「中国ではチベット人だけでなく、一般市民も苦しみの中にある」。亡命チベット代表者議会(ATPD、国会に相当)議長として今月6日、チベット支援団体の招きで来日。東京都内で約1200人を前に訴えた。2日半の滞在で、チベット亡命政府の所在地インド北部のダラムサラにとんぼ返りした。
3月のチベット暴動を機に設立された政府、議会、民間の「緊急統一委員会」委員長も兼任する。過激な意見も出る亡命社会の世論をなだめ、中国政府への要請を一本化し、情報を集める。4月には欧州3カ国を訪問。不眠不休でダライ・ラマ側情報発信の最前線に立ってきた。
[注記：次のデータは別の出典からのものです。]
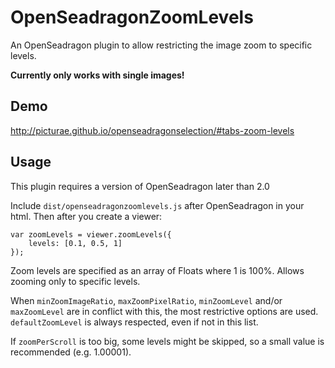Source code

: # OpenSeadragonZoomLevels

An OpenSeadragon plugin to allow restricting the image zoom to specific levels.

**Currently only works with single images!**

## Demo

http://picturae.github.io/openseadragonselection/#tabs-zoom-levels

## Usage

This plugin requires a version of OpenSeadragon later than 2.0

Include `dist/openseadragonzoomlevels.js` after OpenSeadragon in your html. Then after you create a viewer:

    var zoomLevels = viewer.zoomLevels({
        levels: [0.1, 0.5, 1]
    });

Zoom levels are specified as an array of Floats where 1 is 100%. Allows zooming only to specific levels.

When `minZoomImageRatio`, `maxZoomPixelRatio`, `minZoomLevel` and/or `maxZoomLevel` are in conflict with this, the most restrictive options are used. `defaultZoomLevel` is always respected, even if not in this list.

If `zoomPerScroll` is too big, some levels might be skipped, so a small value is recommended (e.g. 1.00001).
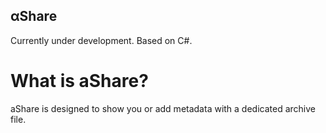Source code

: ## αShare
Currently under development.
Based on C#.

# What is aShare?
aShare is designed to show you or add metadata with a dedicated archive file.
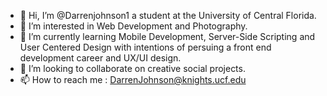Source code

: - 👋 Hi, I’m @Darrenjohnson1 a student at the University of Central Florida.
- 👀 I’m interested in Web Development and Photography.
- 🌱 I’m currently learning Mobile Development, Server-Side Scripting and User Centered Design with intentions of persuing a front end development career and UX/UI design.
- 💞️ I’m looking to collaborate on creative social projects.
- 📫 How to reach me : DarrenJohnson@knights.ucf.edu
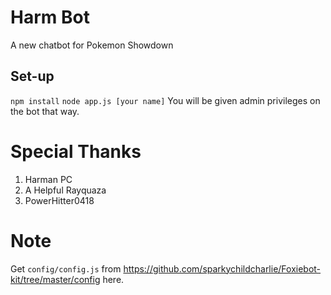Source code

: # Harm Bot
A new chatbot for Pokemon Showdown

Set-up
------
``npm install``
``node app.js [your name]``
You will be given admin privileges on the bot that way.

# Special Thanks

1) Harman PC
2) A Helpful Rayquaza
3) PowerHitter0418
# Note
Get ``config/config.js`` from https://github.com/sparkychildcharlie/Foxiebot-kit/tree/master/config here.

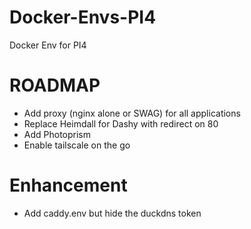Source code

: # Docker-Envs-PI4

Docker Env for PI4

# ROADMAP

- Add proxy (nginx alone or SWAG) for all applications
- Replace Heimdall for Dashy with redirect on 80
- Add Photoprism
- Enable tailscale on the go

# Enhancement

- Add caddy.env but hide the duckdns token
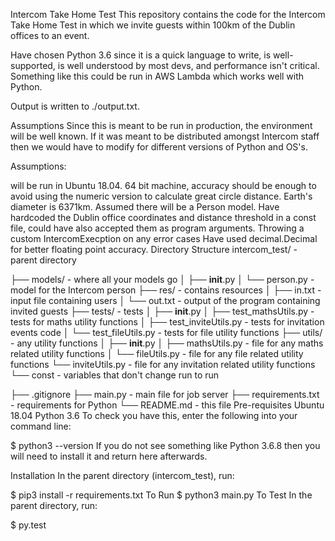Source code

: Intercom Take Home Test
This repository contains the code for the Intercom Take Home Test in which we invite guests within 100km of the Dublin offices to an event.

Have chosen Python 3.6 since it is a quick language to write, is well-supported, is well understood by most devs, and performance isn't critical. Something like this could be run in AWS Lambda which works well with Python.

Output is written to ./output.txt.

Assumptions
Since this is meant to be run in production, the environment will be well known. If it was meant to be distributed amongst Intercom staff then we would have to modify for different versions of Python and OS's.

Assumptions:

will be run in Ubuntu 18.04.
64 bit machine, accuracy should be enough to avoid using the numeric version to calculate great circle distance.
Earth's diameter is 6371km.
Assumed there will be a Person model.
Have hardcoded the Dublin office coordinates and distance threshold in a const file, could have also accepted them as program arguments.
Throwing a custom IntercomExecption on any error cases
Have used decimal.Decimal for better floating point accuracy.
Directory Structure
intercom_test/ - parent directory

├── models/ - where all your models go
│ ├── __init__.py
│ └── person.py - model for the Intercom person
├── res/ - contains resources
│ ├── in.txt - input file containing users
│ └── out.txt - output of the program containing invited guests
├── tests/ - tests
│ ├── __init__.py
│ ├── test_mathsUtils.py - tests for maths utility functions
│ ├── test_inviteUtils.py - tests for invitation events code
│ └── test_fileUtils.py - tests for file utility functions
├── utils/ - any utility functions
│ ├── __init__.py
│ ├── mathsUtils.py - file for any maths related utility functions
│ └── fileUtils.py - file for any file related utility functions
  └── inviteUtils.py - file for any invitation related utility functions
  └── const - variables that don't change run to run


├── .gitignore
├── main.py - main file for job server
├── requirements.txt - requirements for Python
└── README.md - this file
Pre-requisites
Ubuntu 18.04
Python 3.6
To check you have this, enter the following into your command line:

$ python3 --version
If you do not see something like Python 3.6.8 then you will need to install it and return here afterwards.

Installation
In the parent directory (intercom_test), run:

$ pip3 install -r requirements.txt
To Run
$ python3 main.py
To Test
In the parent directory, run:

$ py.test
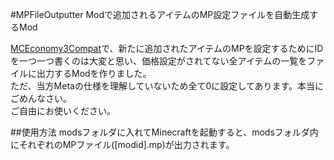 #MPFileOutputter
Modで追加されるアイテムのMP設定ファイルを自動生成するMod

[MCEconomy3Compat][mce3c]で、新たに追加されたアイテムのMPを設定するためにIDを一つ一つ書くのは大変と思い、価格設定がされてない全アイテムの一覧をファイルに出力するModを作りました。  
ただ、当方Metaの仕様を理解していないため全て0に設定してあります。本当にごめんなさい。  
ご自由にお使いください。  

##使用方法
modsフォルダに入れてMinecraftを起動すると、modsフォルダ内にそれぞれのMPファイル([modid].mp)が出力されます。

[mce3c]: https://github.com/shift02/MCEconomy3Compat "MCEconomy3Compat"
1949年、西チベットのガリ(チベット自治区阿里)生まれ。59年、ダライ・ラマ14世とともに家族で国境を越えた。難民学校で学び、卒業後は亡命政府の仕事や政治活動にかかわった。94年に「チベット国民民主党」を創設。議長就任で党を離れても「政党政治が機能してこそ民主社会」と信じる。今回も、親交のある日本の政治家らの招きを受けた。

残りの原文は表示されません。